Selective Tuning of Benzothiadiazole Functionality Enables High Crystallinity and Mobility in Regiorandom n-Type Polymers for Organic Field-Effect Transistors

We report three novel donor-acceptor (D-A) copolymers sharing a common fused donor unit (CDTT) but differing in the functionalization of the benzothiadiazole (BT) acceptor unit. Acceptors bearing two cyano groups (DCNBT) are compared to novel acceptors bearing one cyano and one fluorine group (FCNBT) or one nitro and one fluoro group (NO₂FBT). The choice of the acceptor has a significant effect on the optoelectronic properties of the resulting polymers. In organic field-effect transistor (OFET) devices, PCDTT-DCNBT exhibited moderate performance with an electron mobility of 0.031 cm² V^-1 s^-1, whereas PCDTT-FCNBT demonstrated significantly improved electron mobility (0.4 cm² V^-1 s^-1). The improved performance is attributed to increased backbone linearity combined with a more coplanar backbone and high thin-film crystallinity. In comparison, the presence of the nitro group is shown to have a detrimental impact, with a blue-shifted absorption and a 0.2 eV increase in band gap compared to the cyanated polymers.

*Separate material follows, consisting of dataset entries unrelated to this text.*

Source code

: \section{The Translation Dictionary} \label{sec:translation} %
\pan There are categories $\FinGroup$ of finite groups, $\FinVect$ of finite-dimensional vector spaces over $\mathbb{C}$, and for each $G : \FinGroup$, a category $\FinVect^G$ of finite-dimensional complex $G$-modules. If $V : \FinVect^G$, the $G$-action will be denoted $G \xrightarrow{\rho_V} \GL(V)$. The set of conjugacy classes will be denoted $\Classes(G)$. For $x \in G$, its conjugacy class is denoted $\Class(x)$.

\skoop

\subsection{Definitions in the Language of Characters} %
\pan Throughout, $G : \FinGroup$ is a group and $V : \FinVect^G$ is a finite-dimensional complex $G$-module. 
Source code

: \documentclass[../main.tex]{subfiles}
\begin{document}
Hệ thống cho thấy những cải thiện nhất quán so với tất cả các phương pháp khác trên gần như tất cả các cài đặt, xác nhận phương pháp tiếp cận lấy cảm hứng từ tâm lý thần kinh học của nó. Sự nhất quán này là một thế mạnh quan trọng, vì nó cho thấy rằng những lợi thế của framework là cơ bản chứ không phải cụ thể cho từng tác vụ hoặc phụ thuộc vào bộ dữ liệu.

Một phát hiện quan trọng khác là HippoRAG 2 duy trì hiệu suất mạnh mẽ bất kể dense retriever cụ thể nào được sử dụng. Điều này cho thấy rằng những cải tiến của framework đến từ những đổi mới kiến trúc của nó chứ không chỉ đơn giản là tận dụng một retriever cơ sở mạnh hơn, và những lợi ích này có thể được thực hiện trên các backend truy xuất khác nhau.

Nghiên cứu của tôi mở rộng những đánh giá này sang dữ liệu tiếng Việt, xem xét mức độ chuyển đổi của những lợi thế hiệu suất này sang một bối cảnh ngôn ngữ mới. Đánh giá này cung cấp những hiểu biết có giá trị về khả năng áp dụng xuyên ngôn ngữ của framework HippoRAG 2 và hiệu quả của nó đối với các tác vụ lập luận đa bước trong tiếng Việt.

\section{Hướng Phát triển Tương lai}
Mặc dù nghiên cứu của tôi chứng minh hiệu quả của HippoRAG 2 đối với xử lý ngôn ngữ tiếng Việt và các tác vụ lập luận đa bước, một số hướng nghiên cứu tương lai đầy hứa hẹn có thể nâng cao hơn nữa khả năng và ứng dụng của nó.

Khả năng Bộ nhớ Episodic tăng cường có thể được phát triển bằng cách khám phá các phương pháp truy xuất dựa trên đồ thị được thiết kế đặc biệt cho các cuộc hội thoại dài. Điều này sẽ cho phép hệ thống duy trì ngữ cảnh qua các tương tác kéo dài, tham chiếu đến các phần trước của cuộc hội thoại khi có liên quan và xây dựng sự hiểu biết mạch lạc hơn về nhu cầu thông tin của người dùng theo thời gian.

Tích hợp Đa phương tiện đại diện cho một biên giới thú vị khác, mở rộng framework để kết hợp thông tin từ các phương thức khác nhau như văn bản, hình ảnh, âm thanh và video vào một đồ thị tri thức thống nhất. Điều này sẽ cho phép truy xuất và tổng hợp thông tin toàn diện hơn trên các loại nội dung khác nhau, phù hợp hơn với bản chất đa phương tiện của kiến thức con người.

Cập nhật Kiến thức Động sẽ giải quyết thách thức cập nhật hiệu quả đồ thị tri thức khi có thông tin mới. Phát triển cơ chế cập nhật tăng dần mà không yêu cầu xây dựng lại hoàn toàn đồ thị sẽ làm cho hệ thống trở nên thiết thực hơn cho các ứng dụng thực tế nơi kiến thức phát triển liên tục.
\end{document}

Steric effects are shown to limit the nitro group's π-accepting capability and result in reduced device performance, with an electron mobility of 0.024 cm² V^-1 s^-1. This study introduces a new BT building block and highlights that substituent tuning via cyano and fluorine groups is an effective approach for modulating polymer morphology and electron transport.